** ABOUT THIS TASK **
Only the lines below starting at the one that contains "I'm Diwakar! 👋" and ending at the one that contains "learning, always coding!*" are to be reproduced, exactly and with both ends kept.
===== INPUT FOR THIS TASK =====
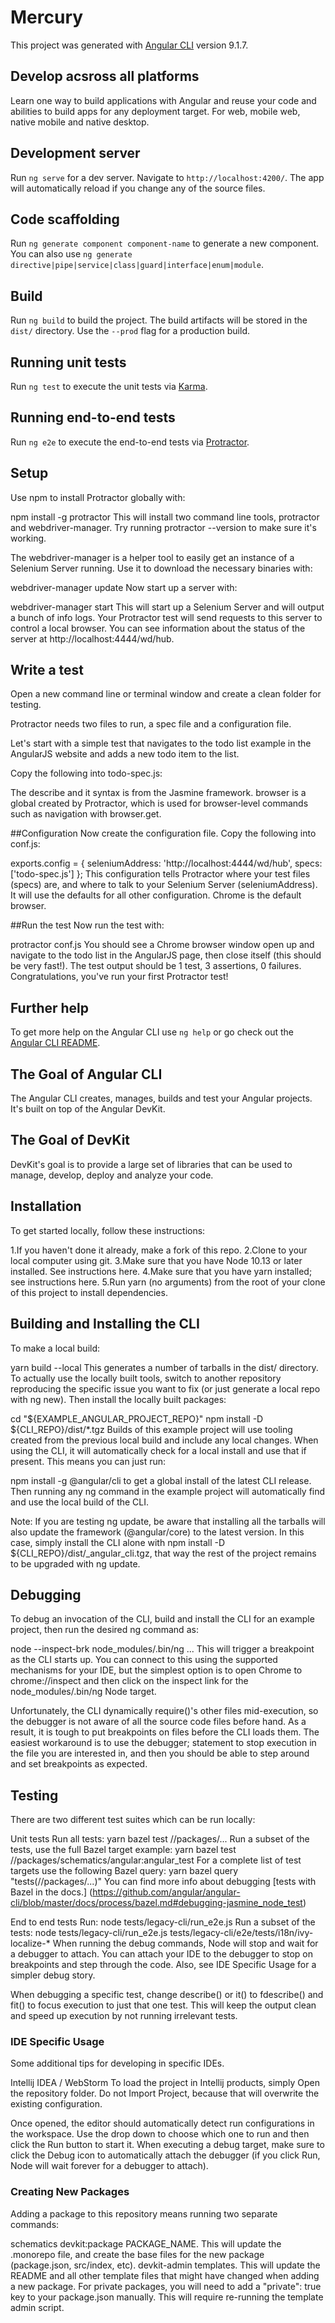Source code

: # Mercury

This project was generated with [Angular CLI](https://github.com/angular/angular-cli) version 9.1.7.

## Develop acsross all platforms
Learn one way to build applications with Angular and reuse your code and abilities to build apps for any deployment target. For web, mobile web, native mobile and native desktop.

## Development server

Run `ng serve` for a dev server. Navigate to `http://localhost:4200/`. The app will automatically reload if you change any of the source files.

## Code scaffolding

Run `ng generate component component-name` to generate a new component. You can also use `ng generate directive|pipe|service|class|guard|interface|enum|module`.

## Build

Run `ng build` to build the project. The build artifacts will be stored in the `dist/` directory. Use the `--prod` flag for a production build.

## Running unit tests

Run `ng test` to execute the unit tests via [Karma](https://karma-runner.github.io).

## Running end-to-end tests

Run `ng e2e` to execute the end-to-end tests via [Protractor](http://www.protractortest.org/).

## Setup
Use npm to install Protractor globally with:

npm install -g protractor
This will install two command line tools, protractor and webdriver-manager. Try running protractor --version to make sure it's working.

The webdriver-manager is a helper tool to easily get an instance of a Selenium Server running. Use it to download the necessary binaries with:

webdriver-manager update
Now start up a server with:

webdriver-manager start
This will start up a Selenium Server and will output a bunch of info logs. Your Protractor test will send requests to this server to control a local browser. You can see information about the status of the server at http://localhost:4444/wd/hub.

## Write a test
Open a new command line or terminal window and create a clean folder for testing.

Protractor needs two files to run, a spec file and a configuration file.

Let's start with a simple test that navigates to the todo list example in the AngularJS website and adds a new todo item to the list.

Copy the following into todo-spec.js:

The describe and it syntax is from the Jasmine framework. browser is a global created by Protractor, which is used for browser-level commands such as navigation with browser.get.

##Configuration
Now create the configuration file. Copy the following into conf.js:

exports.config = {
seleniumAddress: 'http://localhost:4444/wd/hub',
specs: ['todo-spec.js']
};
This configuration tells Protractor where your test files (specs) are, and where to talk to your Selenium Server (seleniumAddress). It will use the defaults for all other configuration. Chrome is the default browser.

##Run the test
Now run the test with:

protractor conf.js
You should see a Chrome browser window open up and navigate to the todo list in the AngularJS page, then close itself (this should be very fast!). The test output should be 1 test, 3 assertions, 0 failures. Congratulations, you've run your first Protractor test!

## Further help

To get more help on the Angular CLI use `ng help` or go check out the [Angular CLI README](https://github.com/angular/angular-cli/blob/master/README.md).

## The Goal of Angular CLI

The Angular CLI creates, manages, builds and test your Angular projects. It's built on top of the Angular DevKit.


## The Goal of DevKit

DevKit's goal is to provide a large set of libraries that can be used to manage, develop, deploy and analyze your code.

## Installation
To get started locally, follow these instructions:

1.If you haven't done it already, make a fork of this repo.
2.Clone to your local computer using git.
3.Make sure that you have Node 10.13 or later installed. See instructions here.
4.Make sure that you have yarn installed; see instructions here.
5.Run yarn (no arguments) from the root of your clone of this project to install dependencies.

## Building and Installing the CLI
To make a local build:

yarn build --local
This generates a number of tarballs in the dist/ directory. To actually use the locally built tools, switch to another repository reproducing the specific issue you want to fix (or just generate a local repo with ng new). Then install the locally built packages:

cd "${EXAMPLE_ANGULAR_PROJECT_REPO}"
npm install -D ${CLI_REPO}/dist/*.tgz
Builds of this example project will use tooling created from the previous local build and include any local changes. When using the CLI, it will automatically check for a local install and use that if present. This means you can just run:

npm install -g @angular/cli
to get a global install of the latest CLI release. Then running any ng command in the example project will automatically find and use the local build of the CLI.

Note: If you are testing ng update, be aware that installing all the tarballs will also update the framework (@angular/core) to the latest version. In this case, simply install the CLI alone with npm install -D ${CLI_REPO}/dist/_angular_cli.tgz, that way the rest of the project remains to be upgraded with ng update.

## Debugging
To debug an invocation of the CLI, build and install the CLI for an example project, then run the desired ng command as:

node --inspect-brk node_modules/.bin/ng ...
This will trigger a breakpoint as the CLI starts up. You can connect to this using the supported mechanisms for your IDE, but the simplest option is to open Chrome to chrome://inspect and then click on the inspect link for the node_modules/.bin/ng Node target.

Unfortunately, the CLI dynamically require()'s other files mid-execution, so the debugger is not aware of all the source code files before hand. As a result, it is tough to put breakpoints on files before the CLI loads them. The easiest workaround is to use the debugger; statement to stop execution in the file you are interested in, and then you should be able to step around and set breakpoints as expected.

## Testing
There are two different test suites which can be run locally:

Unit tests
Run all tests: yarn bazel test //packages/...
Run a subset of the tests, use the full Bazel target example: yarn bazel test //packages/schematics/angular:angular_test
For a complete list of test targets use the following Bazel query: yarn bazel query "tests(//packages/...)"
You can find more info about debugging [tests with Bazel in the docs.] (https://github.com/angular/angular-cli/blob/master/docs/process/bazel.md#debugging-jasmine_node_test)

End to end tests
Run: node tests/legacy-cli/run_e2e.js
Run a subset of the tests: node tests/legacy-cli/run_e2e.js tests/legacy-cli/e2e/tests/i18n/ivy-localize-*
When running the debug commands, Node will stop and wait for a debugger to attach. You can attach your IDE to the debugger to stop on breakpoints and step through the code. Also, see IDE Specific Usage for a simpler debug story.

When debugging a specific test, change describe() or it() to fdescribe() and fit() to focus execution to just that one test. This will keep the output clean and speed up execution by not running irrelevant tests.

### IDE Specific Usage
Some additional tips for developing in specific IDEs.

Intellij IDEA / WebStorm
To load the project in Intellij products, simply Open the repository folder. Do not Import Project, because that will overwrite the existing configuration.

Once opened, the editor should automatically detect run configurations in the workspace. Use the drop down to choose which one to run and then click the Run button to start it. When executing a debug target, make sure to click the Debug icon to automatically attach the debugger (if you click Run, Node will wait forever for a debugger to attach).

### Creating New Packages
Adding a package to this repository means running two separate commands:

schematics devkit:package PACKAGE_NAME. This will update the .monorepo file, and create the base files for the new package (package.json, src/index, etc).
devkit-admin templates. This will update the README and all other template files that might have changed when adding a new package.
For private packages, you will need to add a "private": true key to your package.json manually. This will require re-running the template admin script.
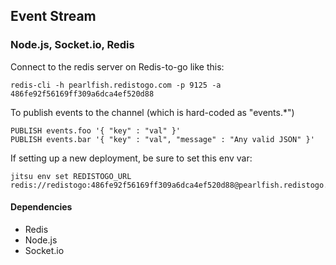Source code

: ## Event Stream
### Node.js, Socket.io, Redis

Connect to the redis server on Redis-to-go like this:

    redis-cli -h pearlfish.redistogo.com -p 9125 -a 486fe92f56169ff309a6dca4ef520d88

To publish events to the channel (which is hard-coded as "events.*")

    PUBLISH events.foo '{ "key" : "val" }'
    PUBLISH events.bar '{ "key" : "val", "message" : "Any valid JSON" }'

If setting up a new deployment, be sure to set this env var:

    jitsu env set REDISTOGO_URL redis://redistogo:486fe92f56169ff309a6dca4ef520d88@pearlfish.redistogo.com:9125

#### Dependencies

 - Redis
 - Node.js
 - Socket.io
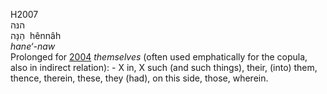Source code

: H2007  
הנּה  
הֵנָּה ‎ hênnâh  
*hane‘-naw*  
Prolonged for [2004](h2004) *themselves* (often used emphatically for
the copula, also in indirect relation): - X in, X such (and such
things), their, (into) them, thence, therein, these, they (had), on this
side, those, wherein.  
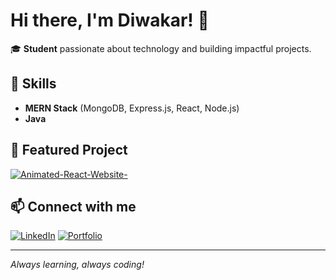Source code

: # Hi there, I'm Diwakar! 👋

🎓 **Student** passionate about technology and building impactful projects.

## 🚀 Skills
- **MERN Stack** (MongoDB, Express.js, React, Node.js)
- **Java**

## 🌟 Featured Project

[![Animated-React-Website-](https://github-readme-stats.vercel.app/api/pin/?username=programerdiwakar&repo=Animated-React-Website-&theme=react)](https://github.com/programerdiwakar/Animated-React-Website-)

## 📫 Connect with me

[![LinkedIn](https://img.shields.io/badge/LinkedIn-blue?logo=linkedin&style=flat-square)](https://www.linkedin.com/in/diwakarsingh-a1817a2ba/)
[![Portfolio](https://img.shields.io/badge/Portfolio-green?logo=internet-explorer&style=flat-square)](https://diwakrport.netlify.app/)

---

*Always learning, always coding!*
=====
===== INPUT FOR THIS TASK =====
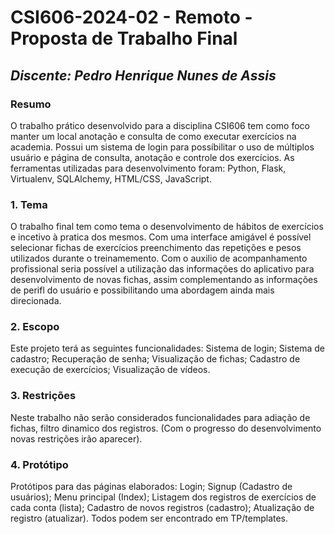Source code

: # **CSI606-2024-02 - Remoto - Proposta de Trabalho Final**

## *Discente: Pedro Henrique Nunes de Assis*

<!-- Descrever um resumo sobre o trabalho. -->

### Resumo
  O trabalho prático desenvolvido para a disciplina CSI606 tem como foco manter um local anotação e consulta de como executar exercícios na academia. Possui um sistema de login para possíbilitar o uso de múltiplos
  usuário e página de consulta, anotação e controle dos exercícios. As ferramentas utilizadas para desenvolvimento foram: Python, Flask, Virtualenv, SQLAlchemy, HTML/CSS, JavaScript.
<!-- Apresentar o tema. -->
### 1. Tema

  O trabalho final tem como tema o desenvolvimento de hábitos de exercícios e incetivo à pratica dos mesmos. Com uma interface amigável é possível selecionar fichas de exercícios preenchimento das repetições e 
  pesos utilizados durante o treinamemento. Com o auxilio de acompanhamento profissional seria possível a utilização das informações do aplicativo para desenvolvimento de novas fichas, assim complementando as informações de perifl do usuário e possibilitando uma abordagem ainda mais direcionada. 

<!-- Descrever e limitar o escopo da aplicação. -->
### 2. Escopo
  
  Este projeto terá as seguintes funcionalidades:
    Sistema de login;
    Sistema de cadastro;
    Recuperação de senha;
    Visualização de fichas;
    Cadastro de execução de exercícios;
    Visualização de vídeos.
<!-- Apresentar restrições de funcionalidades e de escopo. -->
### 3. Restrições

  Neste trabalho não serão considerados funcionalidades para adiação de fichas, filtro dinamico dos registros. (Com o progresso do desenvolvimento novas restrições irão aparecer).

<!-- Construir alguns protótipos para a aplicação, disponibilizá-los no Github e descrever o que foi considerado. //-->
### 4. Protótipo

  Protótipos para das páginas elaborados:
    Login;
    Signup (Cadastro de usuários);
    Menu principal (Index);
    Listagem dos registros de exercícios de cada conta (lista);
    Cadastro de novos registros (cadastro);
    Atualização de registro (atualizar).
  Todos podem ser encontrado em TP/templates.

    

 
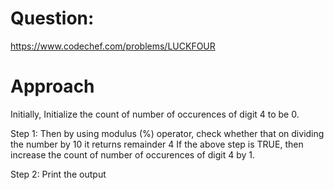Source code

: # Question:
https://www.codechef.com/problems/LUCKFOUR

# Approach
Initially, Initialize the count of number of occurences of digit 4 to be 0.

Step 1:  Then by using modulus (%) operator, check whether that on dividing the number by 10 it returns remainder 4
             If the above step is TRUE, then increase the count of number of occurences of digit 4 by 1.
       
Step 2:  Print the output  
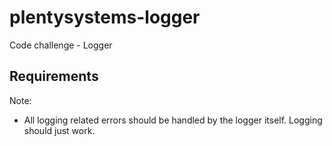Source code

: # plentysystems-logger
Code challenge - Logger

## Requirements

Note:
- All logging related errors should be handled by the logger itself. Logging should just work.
=====
===== INPUT FOR THIS TASK =====
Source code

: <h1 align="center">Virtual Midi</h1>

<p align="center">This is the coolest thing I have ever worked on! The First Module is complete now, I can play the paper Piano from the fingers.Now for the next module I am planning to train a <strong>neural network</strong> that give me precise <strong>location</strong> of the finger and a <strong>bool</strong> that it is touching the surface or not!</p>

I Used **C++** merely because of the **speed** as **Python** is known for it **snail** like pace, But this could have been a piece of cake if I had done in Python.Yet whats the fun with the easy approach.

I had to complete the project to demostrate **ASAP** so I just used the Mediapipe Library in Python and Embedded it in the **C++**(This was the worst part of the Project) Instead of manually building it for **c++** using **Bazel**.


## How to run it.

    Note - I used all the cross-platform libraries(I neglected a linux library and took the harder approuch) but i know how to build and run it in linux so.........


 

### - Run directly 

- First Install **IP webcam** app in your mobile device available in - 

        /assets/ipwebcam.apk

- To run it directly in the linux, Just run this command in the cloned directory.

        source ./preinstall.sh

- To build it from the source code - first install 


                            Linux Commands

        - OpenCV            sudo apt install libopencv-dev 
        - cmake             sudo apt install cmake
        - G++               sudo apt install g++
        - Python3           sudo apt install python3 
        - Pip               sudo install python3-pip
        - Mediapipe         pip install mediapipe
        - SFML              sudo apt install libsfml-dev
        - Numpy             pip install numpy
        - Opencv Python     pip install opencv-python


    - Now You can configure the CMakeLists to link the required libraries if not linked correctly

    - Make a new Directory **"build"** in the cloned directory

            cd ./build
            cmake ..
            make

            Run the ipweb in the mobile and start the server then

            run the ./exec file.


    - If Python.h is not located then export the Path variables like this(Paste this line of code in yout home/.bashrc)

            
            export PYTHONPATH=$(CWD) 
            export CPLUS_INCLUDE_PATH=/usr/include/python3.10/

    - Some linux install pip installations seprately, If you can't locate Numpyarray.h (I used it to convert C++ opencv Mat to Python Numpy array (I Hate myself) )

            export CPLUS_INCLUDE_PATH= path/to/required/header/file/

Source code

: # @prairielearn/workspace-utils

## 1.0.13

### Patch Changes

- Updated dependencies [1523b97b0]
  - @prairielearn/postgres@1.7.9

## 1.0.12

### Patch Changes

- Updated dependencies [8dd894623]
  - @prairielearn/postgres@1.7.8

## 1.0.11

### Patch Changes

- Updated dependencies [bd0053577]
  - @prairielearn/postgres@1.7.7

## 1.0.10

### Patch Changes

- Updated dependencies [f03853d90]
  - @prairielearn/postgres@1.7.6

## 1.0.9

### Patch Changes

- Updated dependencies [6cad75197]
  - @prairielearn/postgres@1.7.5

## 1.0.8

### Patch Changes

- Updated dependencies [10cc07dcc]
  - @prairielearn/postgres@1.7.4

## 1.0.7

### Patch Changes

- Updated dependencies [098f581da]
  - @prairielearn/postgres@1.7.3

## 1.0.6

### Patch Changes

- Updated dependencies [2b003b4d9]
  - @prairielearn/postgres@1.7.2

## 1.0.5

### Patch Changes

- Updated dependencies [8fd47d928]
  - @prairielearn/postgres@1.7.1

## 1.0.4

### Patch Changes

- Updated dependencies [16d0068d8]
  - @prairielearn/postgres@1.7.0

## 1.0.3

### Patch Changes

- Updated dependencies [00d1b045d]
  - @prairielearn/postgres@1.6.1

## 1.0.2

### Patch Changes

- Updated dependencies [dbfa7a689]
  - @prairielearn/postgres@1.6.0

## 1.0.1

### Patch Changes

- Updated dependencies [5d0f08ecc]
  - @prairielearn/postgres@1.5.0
=====
** RESPONSE **
: # Hi there, I'm Diwakar! 👋

🎓 **Student** passionate about technology and building impactful projects.

## 🚀 Skills
- **MERN Stack** (MongoDB, Express.js, React, Node.js)
- **Java**

## 🌟 Featured Project

[![Animated-React-Website-](https://github-readme-stats.vercel.app/api/pin/?username=programerdiwakar&repo=Animated-React-Website-&theme=react)](https://github.com/programerdiwakar/Animated-React-Website-)

## 📫 Connect with me

[![LinkedIn](https://img.shields.io/badge/LinkedIn-blue?logo=linkedin&style=flat-square)](https://www.linkedin.com/in/diwakarsingh-a1817a2ba/)
[![Portfolio](https://img.shields.io/badge/Portfolio-green?logo=internet-explorer&style=flat-square)](https://diwakrport.netlify.app/)

---

*Always learning, always coding!*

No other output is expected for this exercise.